# [INSTRUCTIONS TO FOLLOW]
The data below is to be set down exactly.

# [DATA PROVIDED]

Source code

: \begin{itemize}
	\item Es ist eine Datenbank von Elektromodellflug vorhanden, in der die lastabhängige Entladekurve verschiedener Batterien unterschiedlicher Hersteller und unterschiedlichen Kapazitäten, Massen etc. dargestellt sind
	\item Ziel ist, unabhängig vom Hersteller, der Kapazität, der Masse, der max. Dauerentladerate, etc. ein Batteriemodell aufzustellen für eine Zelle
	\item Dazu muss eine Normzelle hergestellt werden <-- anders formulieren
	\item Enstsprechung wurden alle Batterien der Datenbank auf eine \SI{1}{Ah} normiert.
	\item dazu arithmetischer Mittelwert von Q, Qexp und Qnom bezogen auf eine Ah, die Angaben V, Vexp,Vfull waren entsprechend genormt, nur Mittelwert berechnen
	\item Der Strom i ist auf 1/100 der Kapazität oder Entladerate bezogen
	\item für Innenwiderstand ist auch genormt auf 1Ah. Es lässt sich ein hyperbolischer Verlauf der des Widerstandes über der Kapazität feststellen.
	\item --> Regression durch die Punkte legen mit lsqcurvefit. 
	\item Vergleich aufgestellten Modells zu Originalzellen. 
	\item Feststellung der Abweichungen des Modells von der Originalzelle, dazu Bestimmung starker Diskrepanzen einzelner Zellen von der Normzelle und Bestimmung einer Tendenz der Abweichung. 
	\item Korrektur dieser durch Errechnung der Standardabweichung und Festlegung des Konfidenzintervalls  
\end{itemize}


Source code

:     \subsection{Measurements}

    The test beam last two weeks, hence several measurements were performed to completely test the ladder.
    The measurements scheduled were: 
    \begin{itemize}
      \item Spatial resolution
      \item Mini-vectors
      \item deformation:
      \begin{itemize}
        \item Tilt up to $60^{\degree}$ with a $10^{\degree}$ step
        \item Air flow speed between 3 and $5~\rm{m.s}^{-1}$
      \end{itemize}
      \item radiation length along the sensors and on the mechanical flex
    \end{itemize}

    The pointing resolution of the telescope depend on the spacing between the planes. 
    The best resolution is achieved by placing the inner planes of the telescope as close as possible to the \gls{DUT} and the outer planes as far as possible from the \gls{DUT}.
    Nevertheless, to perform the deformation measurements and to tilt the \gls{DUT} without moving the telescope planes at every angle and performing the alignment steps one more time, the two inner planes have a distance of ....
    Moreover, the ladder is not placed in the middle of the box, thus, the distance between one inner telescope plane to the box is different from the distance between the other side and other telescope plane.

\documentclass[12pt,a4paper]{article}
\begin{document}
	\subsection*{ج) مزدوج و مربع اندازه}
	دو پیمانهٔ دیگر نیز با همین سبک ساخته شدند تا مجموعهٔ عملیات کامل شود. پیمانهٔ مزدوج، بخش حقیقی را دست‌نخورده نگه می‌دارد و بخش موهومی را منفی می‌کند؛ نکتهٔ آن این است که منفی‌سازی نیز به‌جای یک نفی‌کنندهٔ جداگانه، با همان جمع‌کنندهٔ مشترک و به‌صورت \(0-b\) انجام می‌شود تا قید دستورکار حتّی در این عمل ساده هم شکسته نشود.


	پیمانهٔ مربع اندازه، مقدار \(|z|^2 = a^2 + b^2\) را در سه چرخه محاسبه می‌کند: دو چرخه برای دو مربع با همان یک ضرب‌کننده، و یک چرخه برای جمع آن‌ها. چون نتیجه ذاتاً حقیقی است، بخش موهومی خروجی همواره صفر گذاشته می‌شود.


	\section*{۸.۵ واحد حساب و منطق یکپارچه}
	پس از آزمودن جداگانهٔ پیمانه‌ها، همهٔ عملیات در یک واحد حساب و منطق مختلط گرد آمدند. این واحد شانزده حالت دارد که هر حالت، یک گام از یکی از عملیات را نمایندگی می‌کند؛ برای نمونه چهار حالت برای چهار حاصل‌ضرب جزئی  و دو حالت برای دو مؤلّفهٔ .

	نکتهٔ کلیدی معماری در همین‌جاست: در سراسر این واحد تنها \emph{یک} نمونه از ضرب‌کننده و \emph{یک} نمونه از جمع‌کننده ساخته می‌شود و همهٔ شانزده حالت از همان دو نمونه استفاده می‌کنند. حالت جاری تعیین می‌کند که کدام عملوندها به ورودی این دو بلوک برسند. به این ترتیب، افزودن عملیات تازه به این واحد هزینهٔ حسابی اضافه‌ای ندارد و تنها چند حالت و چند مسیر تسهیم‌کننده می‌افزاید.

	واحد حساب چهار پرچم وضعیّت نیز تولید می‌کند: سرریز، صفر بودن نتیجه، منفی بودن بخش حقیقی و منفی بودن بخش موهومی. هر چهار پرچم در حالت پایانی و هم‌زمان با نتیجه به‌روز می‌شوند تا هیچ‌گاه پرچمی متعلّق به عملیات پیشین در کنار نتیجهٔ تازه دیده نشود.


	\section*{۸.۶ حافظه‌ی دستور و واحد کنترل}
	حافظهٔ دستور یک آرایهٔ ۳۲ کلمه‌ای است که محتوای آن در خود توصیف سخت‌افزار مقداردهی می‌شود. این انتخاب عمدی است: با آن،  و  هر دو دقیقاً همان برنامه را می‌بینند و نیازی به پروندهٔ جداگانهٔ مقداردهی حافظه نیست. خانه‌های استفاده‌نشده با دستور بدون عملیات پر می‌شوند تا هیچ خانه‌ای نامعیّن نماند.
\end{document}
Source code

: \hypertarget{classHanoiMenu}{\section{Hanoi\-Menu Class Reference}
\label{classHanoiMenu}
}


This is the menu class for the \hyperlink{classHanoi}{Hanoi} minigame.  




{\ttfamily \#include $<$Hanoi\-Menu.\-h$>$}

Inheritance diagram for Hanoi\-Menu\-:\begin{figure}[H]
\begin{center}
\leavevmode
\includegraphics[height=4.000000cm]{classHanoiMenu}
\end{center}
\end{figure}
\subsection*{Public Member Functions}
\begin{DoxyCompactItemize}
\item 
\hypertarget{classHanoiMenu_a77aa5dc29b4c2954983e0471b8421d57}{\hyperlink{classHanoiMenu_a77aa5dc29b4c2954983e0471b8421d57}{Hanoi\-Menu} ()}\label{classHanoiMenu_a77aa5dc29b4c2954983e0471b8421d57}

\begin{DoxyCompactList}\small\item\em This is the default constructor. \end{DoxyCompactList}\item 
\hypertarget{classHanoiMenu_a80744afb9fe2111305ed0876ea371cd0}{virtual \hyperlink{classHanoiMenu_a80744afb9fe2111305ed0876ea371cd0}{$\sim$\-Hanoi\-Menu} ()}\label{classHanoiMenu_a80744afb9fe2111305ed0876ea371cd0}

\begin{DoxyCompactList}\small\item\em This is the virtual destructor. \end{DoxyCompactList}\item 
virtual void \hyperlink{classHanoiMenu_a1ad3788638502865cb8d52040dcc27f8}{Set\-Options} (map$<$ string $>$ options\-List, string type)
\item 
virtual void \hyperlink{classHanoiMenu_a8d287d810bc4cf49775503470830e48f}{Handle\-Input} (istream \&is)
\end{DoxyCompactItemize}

# [TASK OUTPUT]
Source code

: \begin{itemize}
	\item Es ist eine Datenbank von Elektromodellflug vorhanden, in der die lastabhängige Entladekurve verschiedener Batterien unterschiedlicher Hersteller und unterschiedlichen Kapazitäten, Massen etc. dargestellt sind
	\item Ziel ist, unabhängig vom Hersteller, der Kapazität, der Masse, der max. Dauerentladerate, etc. ein Batteriemodell aufzustellen für eine Zelle
	\item Dazu muss eine Normzelle hergestellt werden <-- anders formulieren
	\item Enstsprechung wurden alle Batterien der Datenbank auf eine \SI{1}{Ah} normiert.
	\item dazu arithmetischer Mittelwert von Q, Qexp und Qnom bezogen auf eine Ah, die Angaben V, Vexp,Vfull waren entsprechend genormt, nur Mittelwert berechnen
	\item Der Strom i ist auf 1/100 der Kapazität oder Entladerate bezogen
	\item für Innenwiderstand ist auch genormt auf 1Ah. Es lässt sich ein hyperbolischer Verlauf der des Widerstandes über der Kapazität feststellen.
	\item --> Regression durch die Punkte legen mit lsqcurvefit. 
	\item Vergleich aufgestellten Modells zu Originalzellen. 
	\item Feststellung der Abweichungen des Modells von der Originalzelle, dazu Bestimmung starker Diskrepanzen einzelner Zellen von der Normzelle und Bestimmung einer Tendenz der Abweichung. 
	\item Korrektur dieser durch Errechnung der Standardabweichung und Festlegung des Konfidenzintervalls  
\end{itemize}


Source code

:     \subsection{Measurements}

    The test beam last two weeks, hence several measurements were performed to completely test the ladder.
    The measurements scheduled were: 
    \begin{itemize}
      \item Spatial resolution
      \item Mini-vectors
      \item deformation:
      \begin{itemize}
        \item Tilt up to $60^{\degree}$ with a $10^{\degree}$ step
        \item Air flow speed between 3 and $5~\rm{m.s}^{-1}$
      \end{itemize}
      \item radiation length along the sensors and on the mechanical flex
    \end{itemize}

    The pointing resolution of the telescope depend on the spacing between the planes. 
    The best resolution is achieved by placing the inner planes of the telescope as close as possible to the \gls{DUT} and the outer planes as far as possible from the \gls{DUT}.
    Nevertheless, to perform the deformation measurements and to tilt the \gls{DUT} without moving the telescope planes at every angle and performing the alignment steps one more time, the two inner planes have a distance of ....
    Moreover, the ladder is not placed in the middle of the box, thus, the distance between one inner telescope plane to the box is different from the distance between the other side and other telescope plane.

\documentclass[12pt,a4paper]{article}
\begin{document}
	\subsection*{ج) مزدوج و مربع اندازه}
	دو پیمانهٔ دیگر نیز با همین سبک ساخته شدند تا مجموعهٔ عملیات کامل شود. پیمانهٔ مزدوج، بخش حقیقی را دست‌نخورده نگه می‌دارد و بخش موهومی را منفی می‌کند؛ نکتهٔ آن این است که منفی‌سازی نیز به‌جای یک نفی‌کنندهٔ جداگانه، با همان جمع‌کنندهٔ مشترک و به‌صورت \(0-b\) انجام می‌شود تا قید دستورکار حتّی در این عمل ساده هم شکسته نشود.


	پیمانهٔ مربع اندازه، مقدار \(|z|^2 = a^2 + b^2\) را در سه چرخه محاسبه می‌کند: دو چرخه برای دو مربع با همان یک ضرب‌کننده، و یک چرخه برای جمع آن‌ها. چون نتیجه ذاتاً حقیقی است، بخش موهومی خروجی همواره صفر گذاشته می‌شود.


	\section*{۸.۵ واحد حساب و منطق یکپارچه}
	پس از آزمودن جداگانهٔ پیمانه‌ها، همهٔ عملیات در یک واحد حساب و منطق مختلط گرد آمدند. این واحد شانزده حالت دارد که هر حالت، یک گام از یکی از عملیات را نمایندگی می‌کند؛ برای نمونه چهار حالت برای چهار حاصل‌ضرب جزئی  و دو حالت برای دو مؤلّفهٔ .

	نکتهٔ کلیدی معماری در همین‌جاست: در سراسر این واحد تنها \emph{یک} نمونه از ضرب‌کننده و \emph{یک} نمونه از جمع‌کننده ساخته می‌شود و همهٔ شانزده حالت از همان دو نمونه استفاده می‌کنند. حالت جاری تعیین می‌کند که کدام عملوندها به ورودی این دو بلوک برسند. به این ترتیب، افزودن عملیات تازه به این واحد هزینهٔ حسابی اضافه‌ای ندارد و تنها چند حالت و چند مسیر تسهیم‌کننده می‌افزاید.

	واحد حساب چهار پرچم وضعیّت نیز تولید می‌کند: سرریز، صفر بودن نتیجه، منفی بودن بخش حقیقی و منفی بودن بخش موهومی. هر چهار پرچم در حالت پایانی و هم‌زمان با نتیجه به‌روز می‌شوند تا هیچ‌گاه پرچمی متعلّق به عملیات پیشین در کنار نتیجهٔ تازه دیده نشود.


	\section*{۸.۶ حافظه‌ی دستور و واحد کنترل}
	حافظهٔ دستور یک آرایهٔ ۳۲ کلمه‌ای است که محتوای آن در خود توصیف سخت‌افزار مقداردهی می‌شود. این انتخاب عمدی است: با آن،  و  هر دو دقیقاً همان برنامه را می‌بینند و نیازی به پروندهٔ جداگانهٔ مقداردهی حافظه نیست. خانه‌های استفاده‌نشده با دستور بدون عملیات پر می‌شوند تا هیچ خانه‌ای نامعیّن نماند.
\end{document}
Source code

: \hypertarget{classHanoiMenu}{\section{Hanoi\-Menu Class Reference}
\label{classHanoiMenu}
}


This is the menu class for the \hyperlink{classHanoi}{Hanoi} minigame.  




{\ttfamily \#include $<$Hanoi\-Menu.\-h$>$}

Inheritance diagram for Hanoi\-Menu\-:\begin{figure}[H]
\begin{center}
\leavevmode
\includegraphics[height=4.000000cm]{classHanoiMenu}
\end{center}
\end{figure}
\subsection*{Public Member Functions}
\begin{DoxyCompactItemize}
\item 
\hypertarget{classHanoiMenu_a77aa5dc29b4c2954983e0471b8421d57}{\hyperlink{classHanoiMenu_a77aa5dc29b4c2954983e0471b8421d57}{Hanoi\-Menu} ()}\label{classHanoiMenu_a77aa5dc29b4c2954983e0471b8421d57}

\begin{DoxyCompactList}\small\item\em This is the default constructor. \end{DoxyCompactList}\item 
\hypertarget{classHanoiMenu_a80744afb9fe2111305ed0876ea371cd0}{virtual \hyperlink{classHanoiMenu_a80744afb9fe2111305ed0876ea371cd0}{$\sim$\-Hanoi\-Menu} ()}\label{classHanoiMenu_a80744afb9fe2111305ed0876ea371cd0}

\begin{DoxyCompactList}\small\item\em This is the virtual destructor. \end{DoxyCompactList}\item 
virtual void \hyperlink{classHanoiMenu_a1ad3788638502865cb8d52040dcc27f8}{Set\-Options} (map$<$ string $>$ options\-List, string type)
\item 
virtual void \hyperlink{classHanoiMenu_a8d287d810bc4cf49775503470830e48f}{Handle\-Input} (istream \&is)
\end{DoxyCompactItemize}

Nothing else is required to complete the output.